Task requirements - Work out how many lines in the following entries contain the string "mirrored", and write only that number.

Information given -

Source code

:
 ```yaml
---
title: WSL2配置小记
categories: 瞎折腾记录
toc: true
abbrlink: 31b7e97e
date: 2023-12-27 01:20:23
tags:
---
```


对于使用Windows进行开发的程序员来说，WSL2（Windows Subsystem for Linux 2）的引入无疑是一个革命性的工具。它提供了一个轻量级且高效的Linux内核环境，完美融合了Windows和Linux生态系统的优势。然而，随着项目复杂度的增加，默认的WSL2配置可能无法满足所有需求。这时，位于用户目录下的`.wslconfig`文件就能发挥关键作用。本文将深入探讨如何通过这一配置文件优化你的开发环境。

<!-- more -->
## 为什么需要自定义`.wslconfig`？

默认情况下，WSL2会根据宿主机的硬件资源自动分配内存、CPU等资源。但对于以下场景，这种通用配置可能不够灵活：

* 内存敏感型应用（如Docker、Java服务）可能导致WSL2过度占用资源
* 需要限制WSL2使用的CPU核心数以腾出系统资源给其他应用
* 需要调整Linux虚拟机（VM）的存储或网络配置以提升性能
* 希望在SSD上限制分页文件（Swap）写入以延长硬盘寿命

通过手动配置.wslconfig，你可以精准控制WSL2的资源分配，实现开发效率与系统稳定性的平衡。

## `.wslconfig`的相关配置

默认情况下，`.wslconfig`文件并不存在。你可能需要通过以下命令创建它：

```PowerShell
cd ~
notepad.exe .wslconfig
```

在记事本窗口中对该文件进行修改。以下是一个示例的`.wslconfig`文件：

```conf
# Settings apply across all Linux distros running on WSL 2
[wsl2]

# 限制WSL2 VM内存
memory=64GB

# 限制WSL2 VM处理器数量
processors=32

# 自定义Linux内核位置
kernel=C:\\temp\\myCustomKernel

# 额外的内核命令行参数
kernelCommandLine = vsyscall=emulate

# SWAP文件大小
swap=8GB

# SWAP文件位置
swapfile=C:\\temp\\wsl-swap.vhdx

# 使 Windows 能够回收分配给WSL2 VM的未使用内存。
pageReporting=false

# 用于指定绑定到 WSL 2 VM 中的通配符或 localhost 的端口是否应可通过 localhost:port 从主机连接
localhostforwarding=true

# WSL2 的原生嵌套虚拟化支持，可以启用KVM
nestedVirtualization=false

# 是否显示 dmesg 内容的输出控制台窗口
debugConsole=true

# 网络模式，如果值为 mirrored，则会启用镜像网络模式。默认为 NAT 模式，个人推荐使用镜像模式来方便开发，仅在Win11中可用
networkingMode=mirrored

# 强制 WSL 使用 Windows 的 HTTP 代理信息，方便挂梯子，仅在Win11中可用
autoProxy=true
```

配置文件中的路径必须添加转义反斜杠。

Response to the exercise - 2